Setting up the orbit

Create the following config file (or copy it from the ones coming with the package):


units SI
gravity_model J3
earth_model IERS
burn_model constant
plot2d_resolution 2000
max_time 150000

lat -63.4
lon 0.0
alt 300000
heading 90
vup 0.0
vtot 10225.0


file molniya_orbit.dat
x longitude
y latitude


Let's discuss this a bit. An apsis of 40.000 km isn't exactly 'low orbit', so we need to change some defaults. First of all, the default time the software simulates forward is 5000 seconds- that's not enough. We use max_time to increase the window. However, that on its own won't do the trick - the max. number of points a plot can hold is 5000, the default timestep in the simulation is 0.01 s and a plot point is created every 100 timesteps or every second - so we would run out of points. Hence also the parameter plot2d_resolution is increased to write only every two-thousand timesteps (aka 20 seconds) - which gives enough room to look at two and a half orbits.

In addition, we now set the gravity model to the most realistic model (J3) and Earth shape likewise to the realistic IERS ellipsoid. The position initializes the orbit at its perigee, and the speed is chosen from an analytical solution such that an apogee of 40.000 km is reached.

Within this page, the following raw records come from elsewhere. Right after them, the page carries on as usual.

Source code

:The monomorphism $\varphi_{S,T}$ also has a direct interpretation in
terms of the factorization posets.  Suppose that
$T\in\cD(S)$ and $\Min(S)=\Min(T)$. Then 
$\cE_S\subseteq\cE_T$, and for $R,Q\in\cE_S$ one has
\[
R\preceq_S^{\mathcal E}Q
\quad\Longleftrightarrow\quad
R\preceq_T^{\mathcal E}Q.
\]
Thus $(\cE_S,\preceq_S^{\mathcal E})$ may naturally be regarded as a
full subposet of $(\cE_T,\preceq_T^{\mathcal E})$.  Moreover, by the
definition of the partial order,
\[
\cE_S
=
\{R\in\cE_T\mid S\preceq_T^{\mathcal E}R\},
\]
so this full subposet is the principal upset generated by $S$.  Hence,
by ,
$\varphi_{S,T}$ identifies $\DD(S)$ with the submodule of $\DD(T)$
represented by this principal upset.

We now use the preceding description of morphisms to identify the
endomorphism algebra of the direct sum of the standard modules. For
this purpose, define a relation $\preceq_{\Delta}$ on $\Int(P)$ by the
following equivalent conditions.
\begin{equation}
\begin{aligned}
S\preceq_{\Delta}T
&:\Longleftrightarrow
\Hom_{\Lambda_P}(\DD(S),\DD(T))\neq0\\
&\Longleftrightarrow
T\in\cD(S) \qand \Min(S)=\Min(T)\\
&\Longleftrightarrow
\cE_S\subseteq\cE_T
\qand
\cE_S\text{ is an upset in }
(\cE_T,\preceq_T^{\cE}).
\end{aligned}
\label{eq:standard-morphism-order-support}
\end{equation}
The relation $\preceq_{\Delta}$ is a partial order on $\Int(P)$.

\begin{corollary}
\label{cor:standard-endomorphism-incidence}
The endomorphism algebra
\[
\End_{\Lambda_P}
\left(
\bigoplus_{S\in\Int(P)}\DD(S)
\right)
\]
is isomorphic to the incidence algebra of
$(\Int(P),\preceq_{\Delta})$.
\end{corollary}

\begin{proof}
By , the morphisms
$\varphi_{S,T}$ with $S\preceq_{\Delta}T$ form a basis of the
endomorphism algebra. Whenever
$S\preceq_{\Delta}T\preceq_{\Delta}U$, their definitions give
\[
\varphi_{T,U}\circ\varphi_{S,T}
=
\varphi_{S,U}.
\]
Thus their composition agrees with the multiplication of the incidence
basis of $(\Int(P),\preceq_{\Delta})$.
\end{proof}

Running this config file takes a bit (because the time interval is pretty large), but eventually you should be rewarded with this groundtrack:

Groundtrack of the Molniya orbit.

As expected, the groundtrack slows down at high latitudes and eventually even goes eastward as part of the orbit has an apparent angular speed lower than Earth rotation before it bends westward again and completes a fast passage through the perigee.

Stability analysis

If you've been looking through the linked article on the orbit, you might have spotted the fact that the reason the peculiar inclination of 63.4 degrees is chosen for the orbit is that Earth's J2 gravity term does not drag the argument of the periapsis (and hence also the important location of the apogee) but leaves it stable at -90 degrees.

Well, since we have a numerical tool, let's test this. Change the plot section to

file molniya_orbit_stability.dat
x time
y argument_of_periapsis

and re-run, then change the latitude in the position section to 53.4 degrees, assign a different filename and run again, then plot both - you should see this:

Argument of the periapsis of a Molniya orbit over time for different inclinations.

The argument of the periapsis is actually not constant in J3 gravity - this shouldn't be a surprise, because the gravity field affects different latitudes differently, so as the orbit changes latitudes, things deviate from perfect spherical gravity. But for 63.4 deg inclination the change is in fact periodic - the argument of the periapsis always comes back to the same angle. For 53.4 degrees, this is not the case, every orbit the parameter drifts by about 0.1 degrees, so over time a satellite placed into such an orbit will not longer have its apogee at high latitudes where it's needed - unless correction maneuvers are performed all the time.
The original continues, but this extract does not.